Расстелив на полу старообрядческий половичок, бабка поставила Марью на колени в угол лицом, а сама села рядом.
— Вторь за мною со вниманием и земными поклонами, заговор на приворот.
Марья, вторя бабке и преклоняясь к холодному полу, стала говорить. Через щели шла сырь, пахло веником и золою.

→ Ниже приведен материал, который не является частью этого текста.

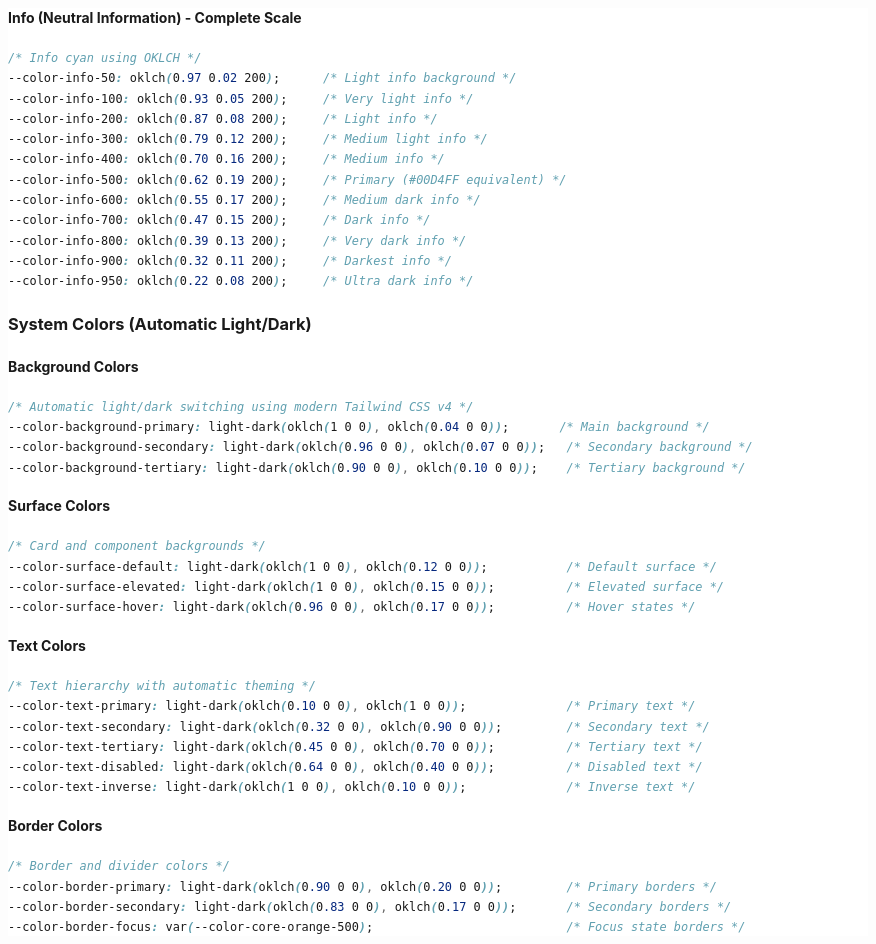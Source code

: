 #### Info (Neutral Information) - Complete Scale
```css
/* Info cyan using OKLCH */
--color-info-50: oklch(0.97 0.02 200);      /* Light info background */
--color-info-100: oklch(0.93 0.05 200);     /* Very light info */
--color-info-200: oklch(0.87 0.08 200);     /* Light info */
--color-info-300: oklch(0.79 0.12 200);     /* Medium light info */
--color-info-400: oklch(0.70 0.16 200);     /* Medium info */
--color-info-500: oklch(0.62 0.19 200);     /* Primary (#00D4FF equivalent) */
--color-info-600: oklch(0.55 0.17 200);     /* Medium dark info */
--color-info-700: oklch(0.47 0.15 200);     /* Dark info */
--color-info-800: oklch(0.39 0.13 200);     /* Very dark info */
--color-info-900: oklch(0.32 0.11 200);     /* Darkest info */
--color-info-950: oklch(0.22 0.08 200);     /* Ultra dark info */
```

### System Colors (Automatic Light/Dark)

#### Background Colors
```css
/* Automatic light/dark switching using modern Tailwind CSS v4 */
--color-background-primary: light-dark(oklch(1 0 0), oklch(0.04 0 0));       /* Main background */
--color-background-secondary: light-dark(oklch(0.96 0 0), oklch(0.07 0 0));   /* Secondary background */
--color-background-tertiary: light-dark(oklch(0.90 0 0), oklch(0.10 0 0));    /* Tertiary background */
```

#### Surface Colors
```css
/* Card and component backgrounds */
--color-surface-default: light-dark(oklch(1 0 0), oklch(0.12 0 0));           /* Default surface */
--color-surface-elevated: light-dark(oklch(1 0 0), oklch(0.15 0 0));          /* Elevated surface */
--color-surface-hover: light-dark(oklch(0.96 0 0), oklch(0.17 0 0));          /* Hover states */
```

#### Text Colors
```css
/* Text hierarchy with automatic theming */
--color-text-primary: light-dark(oklch(0.10 0 0), oklch(1 0 0));              /* Primary text */
--color-text-secondary: light-dark(oklch(0.32 0 0), oklch(0.90 0 0));         /* Secondary text */
--color-text-tertiary: light-dark(oklch(0.45 0 0), oklch(0.70 0 0));          /* Tertiary text */
--color-text-disabled: light-dark(oklch(0.64 0 0), oklch(0.40 0 0));          /* Disabled text */
--color-text-inverse: light-dark(oklch(1 0 0), oklch(0.10 0 0));              /* Inverse text */
```

#### Border Colors
```css
/* Border and divider colors */
--color-border-primary: light-dark(oklch(0.90 0 0), oklch(0.20 0 0));         /* Primary borders */
--color-border-secondary: light-dark(oklch(0.83 0 0), oklch(0.17 0 0));       /* Secondary borders */
--color-border-focus: var(--color-core-orange-500);                           /* Focus state borders */
```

— На море, на окияне, — повторяла Марья, — на острове на Буяне лежит бел-горюч камень Алатырь, никем не ведомый. Встану я, раба божья, благословлюсь, ключевой водой умоюсь, со пестрых листей, со торговых гостей, со попов, со дьяков, со молодых мужиков, со красных девиц, молодых молодиц. Из-под того камня Алатыря выпущу я силу для привороту и сажаю ту силу могучую мому милому во все суставы, полусуставы, во все кости, полукости, во все жилы и полужилы, в его очи ясные, в его щеки румяные, в его белую грудь, в его ретиво сердце, в утробу, в его руки и ноги, чтобы кровь его кипела и шипела, чтобы он тосковал, горевал и в ночь спокою не видал, чтобы не мог он ни жить, ни быть, ни часы часовать, ни минуты миновать без меня, рабы Марьи. Поднялась бы тоска-кручина из морской пучины, поднялось бы горе из-за синих гор, из темных лесов, из частых ветвей. Поднимись, печаль-сухота, напустись на раба Лександра, чтобы он тосковал и горевал, как мать по дитяти, как кобыла по жеребяти, овца но ягняти. Запираю приворот тридевяти тремя замками, тридевяти тремя ключами. Слово мое крепко и лепко, как горюч-камень Алатырь. Аминь.